SOLUTRAN, INC. v ELAVON, INC., FEDERAL CIRCUIT 2019 (SOFTWARE PATENTS)

This decision involves U.S. Patent No. 8,311,945, assigned to Solutran, Inc.

The patent explains that in the past, the payee would transport the check to his or her own bank to be read and processed, then the payee’s bank would transport the check to the payor’s bank,where it also would be read and processed. At this point, the payor’s bank would debit the payor’s account and transfer the money to the payee’s bank, which would credit the payee’s account.

The digital age ushered in a faster approach to processing checks, where the transaction information—e.g., amount of the transaction, routing and account number—on the check is turned into a digital file at the merchant’s point of sale (POS) terminal.

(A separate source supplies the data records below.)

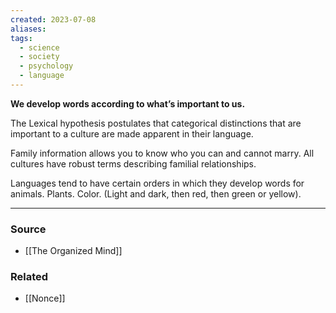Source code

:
 ```yaml
---
created: 2023-07-08
aliases: 
tags:
  - science
  - society
  - psychology
  - language
---
```

**We develop words according to what’s important to us.**

The Lexical hypothesis postulates that categorical distinctions that are important to a culture are made apparent in their language. 

Family information allows you to know who you can and cannot marry. All cultures have robust terms describing familial relationships.

Languages tend to have certain orders in which they develop words for animals. Plants. Color. (Light and dark, then red, then green or yellow).

****
### Source
- [[The Organized Mind]]

### Related
- [[Nonce]]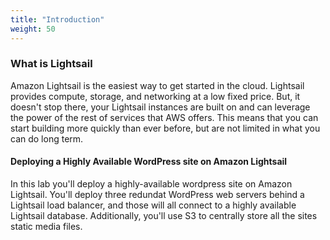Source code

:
 ```yaml
---
title: "Introduction"
weight: 50
---
```


### What is Lightsail

Amazon Lightsail is the easiest way to get started in the cloud. Lightsail provides compute, storage, and networking at a low fixed price. But, it doesn't stop there, your Lightsail instances are built on and can leverage the power of the rest of services that AWS offers. This means that you can start building more quickly than ever before, but are not limited in what you can do long term. 

#### Deploying a Highly Available WordPress site on Amazon Lightsail
In this lab you'll deploy a highly-available wordpress site on Amazon Lightsail. You'll deploy three redundat WordPress web servers behind a Lightsail load balancer, and those will all connect to a highly available Lightsail database. Additionally, you'll use S3 to centrally store all the sites static media files. 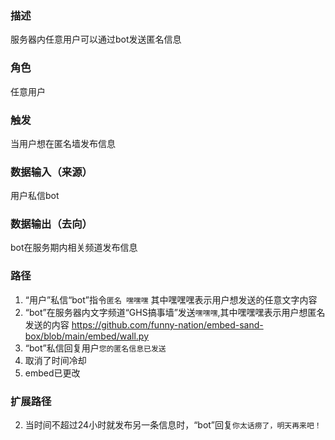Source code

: ### 描述

服务器内任意用户可以通过bot发送匿名信息

### 角色

任意用户

### 触发

当用户想在匿名墙发布信息

### 数据输入（来源）

用户私信bot

### 数据输出（去向）

bot在服务期内相关频道发布信息

### 路径

1. “用户”私信“bot”指令```匿名 嘿嘿嘿``` 其中嘿嘿嘿表示用户想发送的任意文字内容
2. “bot”在服务器内文字频道“GHS搞事墙”发送```嘿嘿嘿```,其中嘿嘿嘿表示用户想匿名发送的内容
https://github.com/funny-nation/embed-sand-box/blob/main/embed/wall.py
3. “bot”私信回复用户```您的匿名信息已发送```
4. 取消了时间冷却
5. embed已更改

### 扩展路径

2. 当时间不超过24小时就发布另一条信息时，“bot”回复```你太话痨了，明天再来吧！```
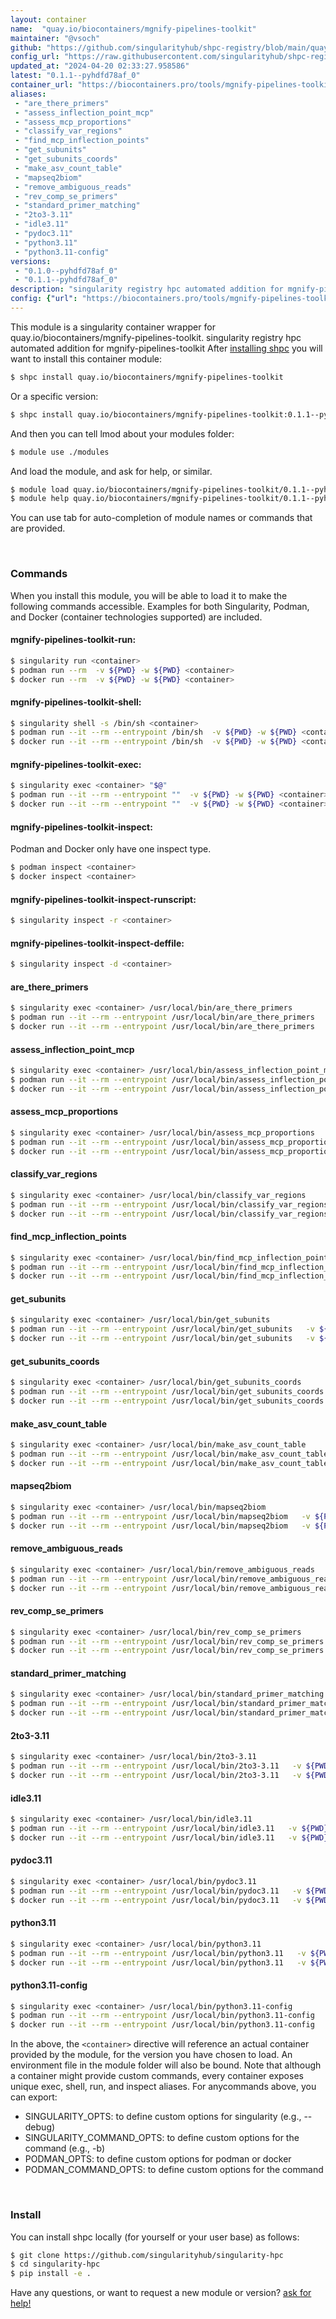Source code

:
 ```yaml
---
layout: container
name:  "quay.io/biocontainers/mgnify-pipelines-toolkit"
maintainer: "@vsoch"
github: "https://github.com/singularityhub/shpc-registry/blob/main/quay.io/biocontainers/mgnify-pipelines-toolkit/container.yaml"
config_url: "https://raw.githubusercontent.com/singularityhub/shpc-registry/main/quay.io/biocontainers/mgnify-pipelines-toolkit/container.yaml"
updated_at: "2024-04-20 02:33:27.958586"
latest: "0.1.1--pyhdfd78af_0"
container_url: "https://biocontainers.pro/tools/mgnify-pipelines-toolkit"
aliases:
 - "are_there_primers"
 - "assess_inflection_point_mcp"
 - "assess_mcp_proportions"
 - "classify_var_regions"
 - "find_mcp_inflection_points"
 - "get_subunits"
 - "get_subunits_coords"
 - "make_asv_count_table"
 - "mapseq2biom"
 - "remove_ambiguous_reads"
 - "rev_comp_se_primers"
 - "standard_primer_matching"
 - "2to3-3.11"
 - "idle3.11"
 - "pydoc3.11"
 - "python3.11"
 - "python3.11-config"
versions:
 - "0.1.0--pyhdfd78af_0"
 - "0.1.1--pyhdfd78af_0"
description: "singularity registry hpc automated addition for mgnify-pipelines-toolkit"
config: {"url": "https://biocontainers.pro/tools/mgnify-pipelines-toolkit", "maintainer": "@vsoch", "description": "singularity registry hpc automated addition for mgnify-pipelines-toolkit", "latest": {"0.1.1--pyhdfd78af_0": "sha256:cff8ea49397260fb96f670e50d5aa1542ebb62d3a58760dee26cdcd9e0fa091f"}, "tags": {"0.1.0--pyhdfd78af_0": "sha256:2c88d8620818ec1a05a9943ea7328d1a4c10cbd5557756441e880ea511dbc7e0", "0.1.1--pyhdfd78af_0": "sha256:cff8ea49397260fb96f670e50d5aa1542ebb62d3a58760dee26cdcd9e0fa091f"}, "docker": "quay.io/biocontainers/mgnify-pipelines-toolkit", "aliases": {"are_there_primers": "/usr/local/bin/are_there_primers", "assess_inflection_point_mcp": "/usr/local/bin/assess_inflection_point_mcp", "assess_mcp_proportions": "/usr/local/bin/assess_mcp_proportions", "classify_var_regions": "/usr/local/bin/classify_var_regions", "find_mcp_inflection_points": "/usr/local/bin/find_mcp_inflection_points", "get_subunits": "/usr/local/bin/get_subunits", "get_subunits_coords": "/usr/local/bin/get_subunits_coords", "make_asv_count_table": "/usr/local/bin/make_asv_count_table", "mapseq2biom": "/usr/local/bin/mapseq2biom", "remove_ambiguous_reads": "/usr/local/bin/remove_ambiguous_reads", "rev_comp_se_primers": "/usr/local/bin/rev_comp_se_primers", "standard_primer_matching": "/usr/local/bin/standard_primer_matching", "2to3-3.11": "/usr/local/bin/2to3-3.11", "idle3.11": "/usr/local/bin/idle3.11", "pydoc3.11": "/usr/local/bin/pydoc3.11", "python3.11": "/usr/local/bin/python3.11", "python3.11-config": "/usr/local/bin/python3.11-config"}}
---
```


This module is a singularity container wrapper for quay.io/biocontainers/mgnify-pipelines-toolkit.
singularity registry hpc automated addition for mgnify-pipelines-toolkit
After [installing shpc](#install) you will want to install this container module:


```bash
$ shpc install quay.io/biocontainers/mgnify-pipelines-toolkit
```

Or a specific version:

```bash
$ shpc install quay.io/biocontainers/mgnify-pipelines-toolkit:0.1.1--pyhdfd78af_0
```

And then you can tell lmod about your modules folder:

```bash
$ module use ./modules
```

And load the module, and ask for help, or similar.

```bash
$ module load quay.io/biocontainers/mgnify-pipelines-toolkit/0.1.1--pyhdfd78af_0
$ module help quay.io/biocontainers/mgnify-pipelines-toolkit/0.1.1--pyhdfd78af_0
```

You can use tab for auto-completion of module names or commands that are provided.

<br>

### Commands

When you install this module, you will be able to load it to make the following commands accessible.
Examples for both Singularity, Podman, and Docker (container technologies supported) are included.

#### mgnify-pipelines-toolkit-run:

```bash
$ singularity run <container>
$ podman run --rm  -v ${PWD} -w ${PWD} <container>
$ docker run --rm  -v ${PWD} -w ${PWD} <container>
```

#### mgnify-pipelines-toolkit-shell:

```bash
$ singularity shell -s /bin/sh <container>
$ podman run --it --rm --entrypoint /bin/sh  -v ${PWD} -w ${PWD} <container>
$ docker run --it --rm --entrypoint /bin/sh  -v ${PWD} -w ${PWD} <container>
```

#### mgnify-pipelines-toolkit-exec:

```bash
$ singularity exec <container> "$@"
$ podman run --it --rm --entrypoint ""  -v ${PWD} -w ${PWD} <container> "$@"
$ docker run --it --rm --entrypoint ""  -v ${PWD} -w ${PWD} <container> "$@"
```

#### mgnify-pipelines-toolkit-inspect:

Podman and Docker only have one inspect type.

```bash
$ podman inspect <container>
$ docker inspect <container>
```

#### mgnify-pipelines-toolkit-inspect-runscript:

```bash
$ singularity inspect -r <container>
```

#### mgnify-pipelines-toolkit-inspect-deffile:

```bash
$ singularity inspect -d <container>
```


#### are_there_primers

```bash
$ singularity exec <container> /usr/local/bin/are_there_primers
$ podman run --it --rm --entrypoint /usr/local/bin/are_there_primers   -v ${PWD} -w ${PWD} <container> -c " $@"
$ docker run --it --rm --entrypoint /usr/local/bin/are_there_primers   -v ${PWD} -w ${PWD} <container> -c " $@"
```


#### assess_inflection_point_mcp

```bash
$ singularity exec <container> /usr/local/bin/assess_inflection_point_mcp
$ podman run --it --rm --entrypoint /usr/local/bin/assess_inflection_point_mcp   -v ${PWD} -w ${PWD} <container> -c " $@"
$ docker run --it --rm --entrypoint /usr/local/bin/assess_inflection_point_mcp   -v ${PWD} -w ${PWD} <container> -c " $@"
```


#### assess_mcp_proportions

```bash
$ singularity exec <container> /usr/local/bin/assess_mcp_proportions
$ podman run --it --rm --entrypoint /usr/local/bin/assess_mcp_proportions   -v ${PWD} -w ${PWD} <container> -c " $@"
$ docker run --it --rm --entrypoint /usr/local/bin/assess_mcp_proportions   -v ${PWD} -w ${PWD} <container> -c " $@"
```


#### classify_var_regions

```bash
$ singularity exec <container> /usr/local/bin/classify_var_regions
$ podman run --it --rm --entrypoint /usr/local/bin/classify_var_regions   -v ${PWD} -w ${PWD} <container> -c " $@"
$ docker run --it --rm --entrypoint /usr/local/bin/classify_var_regions   -v ${PWD} -w ${PWD} <container> -c " $@"
```


#### find_mcp_inflection_points

```bash
$ singularity exec <container> /usr/local/bin/find_mcp_inflection_points
$ podman run --it --rm --entrypoint /usr/local/bin/find_mcp_inflection_points   -v ${PWD} -w ${PWD} <container> -c " $@"
$ docker run --it --rm --entrypoint /usr/local/bin/find_mcp_inflection_points   -v ${PWD} -w ${PWD} <container> -c " $@"
```


#### get_subunits

```bash
$ singularity exec <container> /usr/local/bin/get_subunits
$ podman run --it --rm --entrypoint /usr/local/bin/get_subunits   -v ${PWD} -w ${PWD} <container> -c " $@"
$ docker run --it --rm --entrypoint /usr/local/bin/get_subunits   -v ${PWD} -w ${PWD} <container> -c " $@"
```


#### get_subunits_coords

```bash
$ singularity exec <container> /usr/local/bin/get_subunits_coords
$ podman run --it --rm --entrypoint /usr/local/bin/get_subunits_coords   -v ${PWD} -w ${PWD} <container> -c " $@"
$ docker run --it --rm --entrypoint /usr/local/bin/get_subunits_coords   -v ${PWD} -w ${PWD} <container> -c " $@"
```


#### make_asv_count_table

```bash
$ singularity exec <container> /usr/local/bin/make_asv_count_table
$ podman run --it --rm --entrypoint /usr/local/bin/make_asv_count_table   -v ${PWD} -w ${PWD} <container> -c " $@"
$ docker run --it --rm --entrypoint /usr/local/bin/make_asv_count_table   -v ${PWD} -w ${PWD} <container> -c " $@"
```


#### mapseq2biom

```bash
$ singularity exec <container> /usr/local/bin/mapseq2biom
$ podman run --it --rm --entrypoint /usr/local/bin/mapseq2biom   -v ${PWD} -w ${PWD} <container> -c " $@"
$ docker run --it --rm --entrypoint /usr/local/bin/mapseq2biom   -v ${PWD} -w ${PWD} <container> -c " $@"
```


#### remove_ambiguous_reads

```bash
$ singularity exec <container> /usr/local/bin/remove_ambiguous_reads
$ podman run --it --rm --entrypoint /usr/local/bin/remove_ambiguous_reads   -v ${PWD} -w ${PWD} <container> -c " $@"
$ docker run --it --rm --entrypoint /usr/local/bin/remove_ambiguous_reads   -v ${PWD} -w ${PWD} <container> -c " $@"
```


#### rev_comp_se_primers

```bash
$ singularity exec <container> /usr/local/bin/rev_comp_se_primers
$ podman run --it --rm --entrypoint /usr/local/bin/rev_comp_se_primers   -v ${PWD} -w ${PWD} <container> -c " $@"
$ docker run --it --rm --entrypoint /usr/local/bin/rev_comp_se_primers   -v ${PWD} -w ${PWD} <container> -c " $@"
```


#### standard_primer_matching

```bash
$ singularity exec <container> /usr/local/bin/standard_primer_matching
$ podman run --it --rm --entrypoint /usr/local/bin/standard_primer_matching   -v ${PWD} -w ${PWD} <container> -c " $@"
$ docker run --it --rm --entrypoint /usr/local/bin/standard_primer_matching   -v ${PWD} -w ${PWD} <container> -c " $@"
```


#### 2to3-3.11

```bash
$ singularity exec <container> /usr/local/bin/2to3-3.11
$ podman run --it --rm --entrypoint /usr/local/bin/2to3-3.11   -v ${PWD} -w ${PWD} <container> -c " $@"
$ docker run --it --rm --entrypoint /usr/local/bin/2to3-3.11   -v ${PWD} -w ${PWD} <container> -c " $@"
```


#### idle3.11

```bash
$ singularity exec <container> /usr/local/bin/idle3.11
$ podman run --it --rm --entrypoint /usr/local/bin/idle3.11   -v ${PWD} -w ${PWD} <container> -c " $@"
$ docker run --it --rm --entrypoint /usr/local/bin/idle3.11   -v ${PWD} -w ${PWD} <container> -c " $@"
```


#### pydoc3.11

```bash
$ singularity exec <container> /usr/local/bin/pydoc3.11
$ podman run --it --rm --entrypoint /usr/local/bin/pydoc3.11   -v ${PWD} -w ${PWD} <container> -c " $@"
$ docker run --it --rm --entrypoint /usr/local/bin/pydoc3.11   -v ${PWD} -w ${PWD} <container> -c " $@"
```


#### python3.11

```bash
$ singularity exec <container> /usr/local/bin/python3.11
$ podman run --it --rm --entrypoint /usr/local/bin/python3.11   -v ${PWD} -w ${PWD} <container> -c " $@"
$ docker run --it --rm --entrypoint /usr/local/bin/python3.11   -v ${PWD} -w ${PWD} <container> -c " $@"
```


#### python3.11-config

```bash
$ singularity exec <container> /usr/local/bin/python3.11-config
$ podman run --it --rm --entrypoint /usr/local/bin/python3.11-config   -v ${PWD} -w ${PWD} <container> -c " $@"
$ docker run --it --rm --entrypoint /usr/local/bin/python3.11-config   -v ${PWD} -w ${PWD} <container> -c " $@"
```



In the above, the `<container>` directive will reference an actual container provided
by the module, for the version you have chosen to load. An environment file in the
module folder will also be bound. Note that although a container
might provide custom commands, every container exposes unique exec, shell, run, and
inspect aliases. For anycommands above, you can export:

 - SINGULARITY_OPTS: to define custom options for singularity (e.g., --debug)
 - SINGULARITY_COMMAND_OPTS: to define custom options for the command (e.g., -b)
 - PODMAN_OPTS: to define custom options for podman or docker
 - PODMAN_COMMAND_OPTS: to define custom options for the command

<br>

### Install

You can install shpc locally (for yourself or your user base) as follows:

```bash
$ git clone https://github.com/singularityhub/singularity-hpc
$ cd singularity-hpc
$ pip install -e .
```

Have any questions, or want to request a new module or version? [ask for help!](https://github.com/singularityhub/singularity-hpc/issues)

The digital check information is sent electronically over the Internet or other network, and the funds are then transferred electronically from one account to another. By converting the check information into digital form, it no longer was always necessary to physically move the paper check from one entity to another to debit or credit the accounts. But retaining the checks was still useful for, among other things, verifying accuracy of the transaction data entered into the digital file.The patent also discloses a method proposed by the National Automated Clearing House Association (NACHA) for “back office conversion” where merchants scan their checks in a back office, typically at the end of the day, “instead of at the purchase terminal,” A scanner captures an image of the check, and MICR data from the check is stored with the image. An image file containing this information can be transferred to a bank or third-party payment processor.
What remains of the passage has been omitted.